Nationalism in this view is favourable attitude toward one's country (or, in the etymological definition, '‘people united by common language and culture’) turned to political action. This necessarily involves direct concern with borders. Also, invariably, though here not necessarily, nationalism leads to the belief that one's nation is superior to other nations. Patriotism, or, to coin a term, matriotism, is on the other hand a love for one's nation -- one's countryside, language, customs, people, and achievements -- that is expressed personally: through art, community participation, family or the like. *
The question arose whether nationalism implies Imperialsm. I answered that it does not. I suggest that nationalism can take one of three forms: imperialist, realist or isolationist. Imperialism is the conquest and ongoing direct rule of another nation: Rome provides the template for Imperial power. Isolationism, such as is practiced today by North Korea and formerly by pre-Meiji Japan, as its name implies tends to avoid influence from, and preferably contact with, other nations. Realism is the doctrine of interference in the affairs of other nations for the sole benefit of one's own, with neither responsibility for nor interest in the governance, welbeing -- nay, even survival -- of that nation suffering the interference.
I also suggest that it might be academically useful to distinguish imperialism from colonialism.
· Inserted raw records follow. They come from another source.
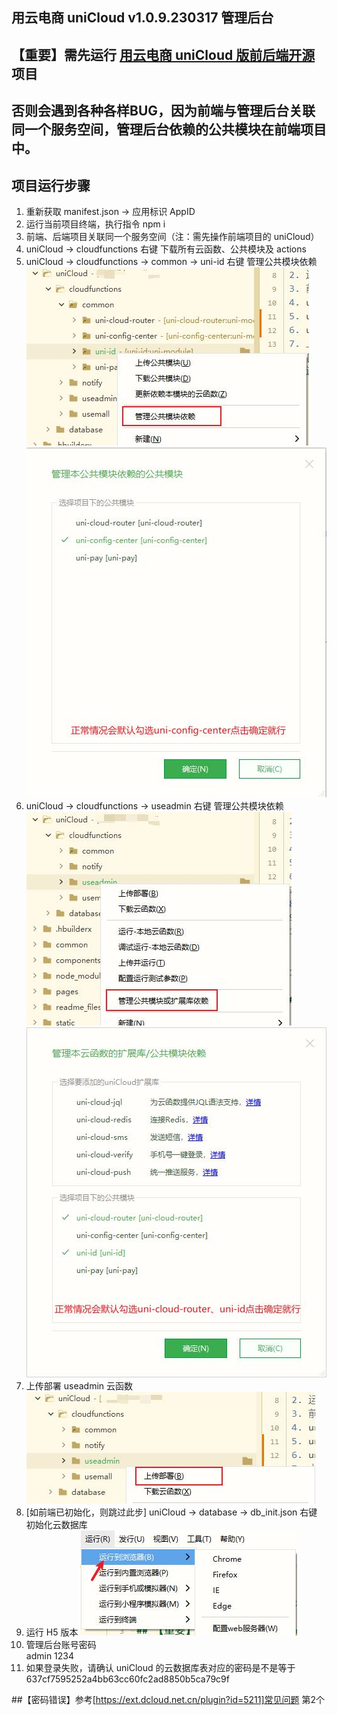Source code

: ## 用云电商 uniCloud v1.0.9.230317 管理后台  

## 【重要】需先运行 [用云电商 uniCloud 版前后端开源](https://ext.dcloud.net.cn/plugin?id=5764) 项目
## 否则会遇到各种各样BUG，因为前端与管理后台关联同一个服务空间，管理后台依赖的公共模块在前端项目中。

## 项目运行步骤
1. 重新获取 manifest.json -> 应用标识 AppID
2. 运行当前项目终端，执行指令 npm i
3. 前端、后端项目关联同一个服务空间（注：需先操作前端项目的 uniCloud）
4. uniCloud -> cloudfunctions 右键 下载所有云函数、公共模块及 actions
5. uniCloud -> cloudfunctions -> common -> uni-id 右键 管理公共模块依赖![](readme_files/1.jpg)![](readme_files/3.jpg)
6. uniCloud -> cloudfunctions -> useadmin 右键 管理公共模块依赖![](readme_files/6.jpg)![](readme_files/5.jpg)
7. 上传部署 useadmin 云函数![](readme_files/7.jpg)
8. [如前端已初始化，则跳过此步] uniCloud -> database -> db_init.json 右键 初始化云数据库
9. 运行 H5 版本 ![](readme_files/2.jpg)
10. 管理后台账号密码  
    admin
    1234
11. 如果登录失败，请确认 uniCloud 的云数据库表对应的密码是不是等于 637cf7595252a4bb63cc60fc2ad8850b5ca79c9f

##【密码错误】参考[https://ext.dcloud.net.cn/plugin?id=5211]常见问题 第2个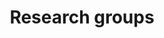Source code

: ---
widget: portfolio
headless: true  # This file represents a page section.

# ... Put Your Section Options Here (title etc.) ...
title: Research groups
subtitle: ''

content:
  # Choose which content to display in the widget
  filters:
    # Folders to display content from
    folders:
      - projects
    # Uncomment below to only show content with specific tags:
#    tags:
#      - Machine Learning
    # Uncomment below to exclude content with specific tags:
#    exclude_tags:
#      - preface    
    # Uncomment below to show specific Hugo Page kinds
    kinds:
      - page
#      - section

  # Field to sort by, such as Date or Title
  sort_by: 'Date'
  sort_ascending: false

  # Filter toolbar (optional).
  # Add or remove as many filters (`filter_button` instances) as you like.
  # To show all items, set `tag` to "*".
  # To filter by a specific tag, set `tag` to an existing tag name.
  # To remove toolbar, delete/comment all instances of `filter_button` below.
  filter_button:
    - name: Games
      tag: games
    - name: AI
      tag: ai
    - name: Media
      tag: media
    - name: Meta
      tag: metaverse

  # Default filter toolbar button (e.g. 0 corresponds to the first `filter_button` instance above)
  filter_default: 0

design:
  # Choose how many columns the section has. Valid values: '1' or '2'.
  columns: '1'
  # Choose a listing view
  view: Showcase
  # For Showcase view, flip alternate rows?
  flip_alt_rows: false
---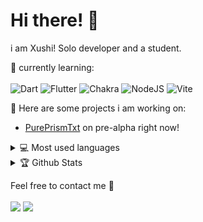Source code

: # Hi there! 👋 

i am Xushi!
Solo developer and a student.

:page_with_curl: currently learning:
<br><br>
![Dart](https://img.shields.io/badge/dart-%230175C2.svg?style=for-the-badge&logo=dart&logoColor=white)
![Flutter](https://img.shields.io/badge/Flutter-%2302569B.svg?style=for-the-badge&logo=Flutter&logoColor=white)
![Chakra](https://img.shields.io/badge/chakra-%234ED1C5.svg?style=for-the-badge&logo=chakraui&logoColor=white)
![NodeJS](https://img.shields.io/badge/node.js-6DA55F?style=for-the-badge&logo=node.js&logoColor=white)
![Vite](https://img.shields.io/badge/vite-%23646CFF.svg?style=for-the-badge&logo=vite&logoColor=white)

:rocket: Here are some projects i am working on:
- [PurePrismTxt](https://github.com/xushidev/PurePrismTxt) on pre-alpha right now!

<details>
<summary>💻 Most used languages</summary>
<img src="https://github-readme-stats.vercel.app/api/top-langs/?username=xushidev&layout=compact&theme=dark">
</details>

<details>
<summary>🏆 Github Stats</summary>
<img src="https://github-readme-stats.vercel.app/api?username=xushidev&show_icons=true&theme=dark">
<!---
<img src="https://bad-apple-github-readme.vercel.app/api?show_bg=1&username=xushidev">
--->
<img src="https://github-profile-trophy.vercel.app/?username=xushidev&theme=onedark">
</details>

Feel free to contact me :email:
<br><br>
<a href="mailto:xushi.official@gmail.com"><img src="https://img.shields.io/badge/Email-xushi.official%40gmail.com-28a8ea"></a>
<a href="https://xushidev.github.io/" target="_blank"><img src="https://img.shields.io/badge/Personal%20Site-xushidev.github.io-blueviolet"></a>
<br>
I think that it is possible to conceive of Rome as imperial but not colonial: that is, it would conquor and govern, but rather than populate with Romans would require the conquored people to follow the laws and adminstrative regulations of Rome. This, at least, is how I read my Gibbon and my New Testament. Colonialism, in comparison, sees other nations as expansive and available land where members of their home population (perhaps, excess or unwanted population) move to live, and live according to their home nation's law. Hence, of course, colony.
(In this latter case, it might be more a matter of two different types of Imperialism than of colonialism being a seperate form of nationalism. I'd be glad to hear your thoughts.)
Let me conclude by stating my personal position in this area, to head off any possible misunderstanding; and that is that I, with Orwell, see myself as disavowing all these nationalisms and preferring patriotism ....or matriotism as the case may be.
* in this conception, military means are valid in direct defense to one's nation, as police force is valid to defend one's family from attack. With Coleridge and Wordsworth, I have come to recognise "....the Social Sense / Distending wide, and man beloved as man" as a fanciful hope of youth that once met with real experience will immediately and permanently be "....afflicted and struck down." [To William Wordsworth. Words in italics technical terms from Coleridge & Blake respectively.]